Start of Data shown

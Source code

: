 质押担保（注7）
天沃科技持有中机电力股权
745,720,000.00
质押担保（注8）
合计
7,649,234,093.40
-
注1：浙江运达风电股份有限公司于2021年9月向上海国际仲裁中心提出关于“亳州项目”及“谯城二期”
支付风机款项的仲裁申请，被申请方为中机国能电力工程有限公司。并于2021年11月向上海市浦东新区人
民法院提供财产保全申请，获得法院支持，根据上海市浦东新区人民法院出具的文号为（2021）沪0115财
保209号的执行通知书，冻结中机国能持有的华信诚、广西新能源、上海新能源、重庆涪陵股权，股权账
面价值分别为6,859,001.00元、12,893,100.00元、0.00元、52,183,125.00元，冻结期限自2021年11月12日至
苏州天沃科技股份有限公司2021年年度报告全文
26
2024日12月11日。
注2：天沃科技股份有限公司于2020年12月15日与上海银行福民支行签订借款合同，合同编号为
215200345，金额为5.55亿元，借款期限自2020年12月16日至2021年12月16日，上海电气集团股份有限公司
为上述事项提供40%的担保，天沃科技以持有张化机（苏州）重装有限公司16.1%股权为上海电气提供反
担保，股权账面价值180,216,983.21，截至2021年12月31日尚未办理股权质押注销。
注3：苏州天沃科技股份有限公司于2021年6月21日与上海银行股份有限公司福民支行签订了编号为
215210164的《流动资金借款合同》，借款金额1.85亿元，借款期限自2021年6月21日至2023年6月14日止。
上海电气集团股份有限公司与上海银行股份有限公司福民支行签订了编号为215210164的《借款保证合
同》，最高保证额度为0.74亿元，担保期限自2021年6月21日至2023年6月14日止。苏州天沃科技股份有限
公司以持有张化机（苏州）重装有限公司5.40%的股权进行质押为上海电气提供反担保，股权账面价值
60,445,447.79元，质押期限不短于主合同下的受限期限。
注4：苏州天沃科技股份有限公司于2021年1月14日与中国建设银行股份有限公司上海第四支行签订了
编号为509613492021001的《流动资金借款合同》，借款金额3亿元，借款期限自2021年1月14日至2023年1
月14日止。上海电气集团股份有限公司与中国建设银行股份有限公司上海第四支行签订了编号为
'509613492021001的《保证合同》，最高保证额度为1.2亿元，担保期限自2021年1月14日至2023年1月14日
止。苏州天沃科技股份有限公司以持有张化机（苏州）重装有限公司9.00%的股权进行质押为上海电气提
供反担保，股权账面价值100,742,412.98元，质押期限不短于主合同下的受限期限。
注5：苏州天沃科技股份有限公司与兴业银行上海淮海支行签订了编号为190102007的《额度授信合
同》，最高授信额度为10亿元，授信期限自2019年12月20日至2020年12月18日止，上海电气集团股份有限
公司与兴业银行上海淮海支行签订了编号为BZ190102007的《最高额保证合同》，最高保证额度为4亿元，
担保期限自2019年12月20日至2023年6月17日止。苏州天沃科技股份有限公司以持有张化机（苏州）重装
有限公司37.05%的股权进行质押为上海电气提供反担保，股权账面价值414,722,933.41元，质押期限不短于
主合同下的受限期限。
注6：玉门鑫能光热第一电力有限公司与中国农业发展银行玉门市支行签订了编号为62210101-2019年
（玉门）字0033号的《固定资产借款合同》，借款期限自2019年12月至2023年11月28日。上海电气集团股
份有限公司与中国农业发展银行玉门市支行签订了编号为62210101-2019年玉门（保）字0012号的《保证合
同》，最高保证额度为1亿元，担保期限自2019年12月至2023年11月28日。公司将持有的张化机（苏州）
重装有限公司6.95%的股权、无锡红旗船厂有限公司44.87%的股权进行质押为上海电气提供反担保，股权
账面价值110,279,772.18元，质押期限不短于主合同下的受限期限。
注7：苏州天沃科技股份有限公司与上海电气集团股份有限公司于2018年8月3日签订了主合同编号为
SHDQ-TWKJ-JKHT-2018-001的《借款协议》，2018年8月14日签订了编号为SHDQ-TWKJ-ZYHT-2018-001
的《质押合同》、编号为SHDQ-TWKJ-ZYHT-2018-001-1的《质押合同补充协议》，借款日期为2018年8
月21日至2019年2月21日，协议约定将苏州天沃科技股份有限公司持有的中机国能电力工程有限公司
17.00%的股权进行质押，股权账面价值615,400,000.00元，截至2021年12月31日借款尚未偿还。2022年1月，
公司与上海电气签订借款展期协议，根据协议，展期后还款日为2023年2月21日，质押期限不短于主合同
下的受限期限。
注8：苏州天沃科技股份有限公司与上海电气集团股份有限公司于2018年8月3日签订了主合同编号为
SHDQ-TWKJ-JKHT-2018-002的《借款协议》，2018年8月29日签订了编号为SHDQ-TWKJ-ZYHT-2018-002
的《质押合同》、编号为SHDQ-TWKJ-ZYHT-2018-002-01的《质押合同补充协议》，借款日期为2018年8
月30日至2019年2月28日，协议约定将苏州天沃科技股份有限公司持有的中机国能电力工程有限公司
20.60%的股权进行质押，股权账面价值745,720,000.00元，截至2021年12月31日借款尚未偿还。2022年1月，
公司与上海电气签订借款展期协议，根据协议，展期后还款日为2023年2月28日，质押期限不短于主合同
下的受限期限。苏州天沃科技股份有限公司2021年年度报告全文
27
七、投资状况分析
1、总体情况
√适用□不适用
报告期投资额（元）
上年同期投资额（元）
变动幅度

End of Data shown

### [Assigned task]
Among the records above, find each line holding the string "质押合同" and pull it out.

### [Task answer]
的《质押合同》、编号为SHDQ-TWKJ-ZYHT-2018-001-1的《质押合同补充协议》，借款日期为2018年8
的《质押合同》、编号为SHDQ-TWKJ-ZYHT-2018-002-01的《质押合同补充协议》，借款日期为2018年8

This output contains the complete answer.